● **Exercise instructions**:
Show each line from the records below in which the word "preprocessed" occurs.

● **Data in this exercise**:
┌──
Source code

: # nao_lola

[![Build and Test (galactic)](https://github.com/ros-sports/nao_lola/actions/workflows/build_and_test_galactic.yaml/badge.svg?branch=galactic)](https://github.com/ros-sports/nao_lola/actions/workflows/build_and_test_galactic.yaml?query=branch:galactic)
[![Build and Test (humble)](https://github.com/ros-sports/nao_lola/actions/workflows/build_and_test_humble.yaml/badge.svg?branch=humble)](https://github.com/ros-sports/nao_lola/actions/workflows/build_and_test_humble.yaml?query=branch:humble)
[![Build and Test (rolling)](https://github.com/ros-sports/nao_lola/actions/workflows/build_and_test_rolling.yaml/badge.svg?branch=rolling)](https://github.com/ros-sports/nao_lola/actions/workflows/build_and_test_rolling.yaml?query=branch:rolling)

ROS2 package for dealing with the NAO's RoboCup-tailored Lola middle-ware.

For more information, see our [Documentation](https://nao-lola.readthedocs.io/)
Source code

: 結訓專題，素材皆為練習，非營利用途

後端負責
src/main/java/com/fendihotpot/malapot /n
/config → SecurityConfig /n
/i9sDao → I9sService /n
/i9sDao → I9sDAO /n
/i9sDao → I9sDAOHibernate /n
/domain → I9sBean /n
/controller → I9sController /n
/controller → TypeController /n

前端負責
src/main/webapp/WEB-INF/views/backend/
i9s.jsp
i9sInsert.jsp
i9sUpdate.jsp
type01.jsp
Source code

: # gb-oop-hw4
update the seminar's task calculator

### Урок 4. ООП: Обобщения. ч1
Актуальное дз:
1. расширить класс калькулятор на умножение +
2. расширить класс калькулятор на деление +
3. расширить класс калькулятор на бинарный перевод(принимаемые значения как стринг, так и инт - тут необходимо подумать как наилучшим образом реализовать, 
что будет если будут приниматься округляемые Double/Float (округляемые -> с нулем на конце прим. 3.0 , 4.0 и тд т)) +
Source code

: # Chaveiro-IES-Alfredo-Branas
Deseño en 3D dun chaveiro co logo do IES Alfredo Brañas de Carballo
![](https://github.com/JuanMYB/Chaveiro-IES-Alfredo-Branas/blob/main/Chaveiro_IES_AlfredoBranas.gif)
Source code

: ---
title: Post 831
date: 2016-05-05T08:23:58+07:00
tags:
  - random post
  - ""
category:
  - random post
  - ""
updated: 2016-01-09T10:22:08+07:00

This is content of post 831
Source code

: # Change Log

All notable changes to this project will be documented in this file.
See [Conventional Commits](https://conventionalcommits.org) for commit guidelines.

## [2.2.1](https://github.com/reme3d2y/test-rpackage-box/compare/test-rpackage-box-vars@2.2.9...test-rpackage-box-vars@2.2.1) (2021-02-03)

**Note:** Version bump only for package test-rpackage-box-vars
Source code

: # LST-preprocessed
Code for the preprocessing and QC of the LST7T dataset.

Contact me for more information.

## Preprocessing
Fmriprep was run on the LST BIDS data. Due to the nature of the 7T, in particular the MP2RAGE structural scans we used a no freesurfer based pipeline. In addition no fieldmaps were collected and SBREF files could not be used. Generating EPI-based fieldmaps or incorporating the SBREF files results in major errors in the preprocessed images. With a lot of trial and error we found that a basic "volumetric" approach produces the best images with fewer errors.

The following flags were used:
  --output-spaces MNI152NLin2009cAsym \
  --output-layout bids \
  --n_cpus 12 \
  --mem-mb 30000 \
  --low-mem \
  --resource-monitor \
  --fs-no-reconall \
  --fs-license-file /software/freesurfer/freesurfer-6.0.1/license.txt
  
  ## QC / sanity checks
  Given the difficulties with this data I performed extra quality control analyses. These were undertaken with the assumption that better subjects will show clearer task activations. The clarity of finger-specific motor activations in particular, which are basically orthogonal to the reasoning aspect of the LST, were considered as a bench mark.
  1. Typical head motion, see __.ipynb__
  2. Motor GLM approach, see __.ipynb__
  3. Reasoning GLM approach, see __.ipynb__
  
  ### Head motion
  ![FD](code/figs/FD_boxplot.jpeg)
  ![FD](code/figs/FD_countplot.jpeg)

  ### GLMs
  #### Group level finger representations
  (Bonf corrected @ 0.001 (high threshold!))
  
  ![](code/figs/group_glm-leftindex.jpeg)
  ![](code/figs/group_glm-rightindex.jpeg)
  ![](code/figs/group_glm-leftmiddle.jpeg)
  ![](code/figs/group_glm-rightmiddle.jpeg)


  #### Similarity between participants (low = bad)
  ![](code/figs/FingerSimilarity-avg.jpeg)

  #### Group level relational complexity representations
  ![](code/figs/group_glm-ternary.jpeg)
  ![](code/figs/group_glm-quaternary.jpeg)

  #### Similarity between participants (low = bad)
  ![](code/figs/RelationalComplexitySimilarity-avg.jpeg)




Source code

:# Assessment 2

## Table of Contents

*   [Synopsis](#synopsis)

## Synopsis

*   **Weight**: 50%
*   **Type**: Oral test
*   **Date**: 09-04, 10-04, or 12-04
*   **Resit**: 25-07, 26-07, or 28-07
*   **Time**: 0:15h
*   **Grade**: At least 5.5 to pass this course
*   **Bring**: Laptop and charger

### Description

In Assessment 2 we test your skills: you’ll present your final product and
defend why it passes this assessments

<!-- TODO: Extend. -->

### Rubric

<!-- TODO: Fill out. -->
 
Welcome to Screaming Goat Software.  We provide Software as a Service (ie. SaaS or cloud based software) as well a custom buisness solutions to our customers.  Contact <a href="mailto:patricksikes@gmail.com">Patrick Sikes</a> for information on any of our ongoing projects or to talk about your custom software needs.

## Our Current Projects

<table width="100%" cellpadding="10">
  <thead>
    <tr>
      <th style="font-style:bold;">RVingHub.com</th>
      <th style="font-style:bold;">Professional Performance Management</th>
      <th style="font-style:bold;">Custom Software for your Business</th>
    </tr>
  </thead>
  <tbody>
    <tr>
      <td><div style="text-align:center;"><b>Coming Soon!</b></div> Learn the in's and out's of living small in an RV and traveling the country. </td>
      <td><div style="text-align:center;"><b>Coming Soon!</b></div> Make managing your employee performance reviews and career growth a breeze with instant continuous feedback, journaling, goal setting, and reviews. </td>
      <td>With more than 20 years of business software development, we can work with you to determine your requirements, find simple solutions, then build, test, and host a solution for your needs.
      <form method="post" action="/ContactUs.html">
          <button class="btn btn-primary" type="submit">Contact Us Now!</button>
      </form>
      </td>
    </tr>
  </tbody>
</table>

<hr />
└──
● **Solved exercise**:
: # LST-preprocessed
Fmriprep was run on the LST BIDS data. Due to the nature of the 7T, in particular the MP2RAGE structural scans we used a no freesurfer based pipeline. In addition no fieldmaps were collected and SBREF files could not be used. Generating EPI-based fieldmaps or incorporating the SBREF files results in major errors in the preprocessed images. With a lot of trial and error we found that a basic "volumetric" approach produces the best images with fewer errors.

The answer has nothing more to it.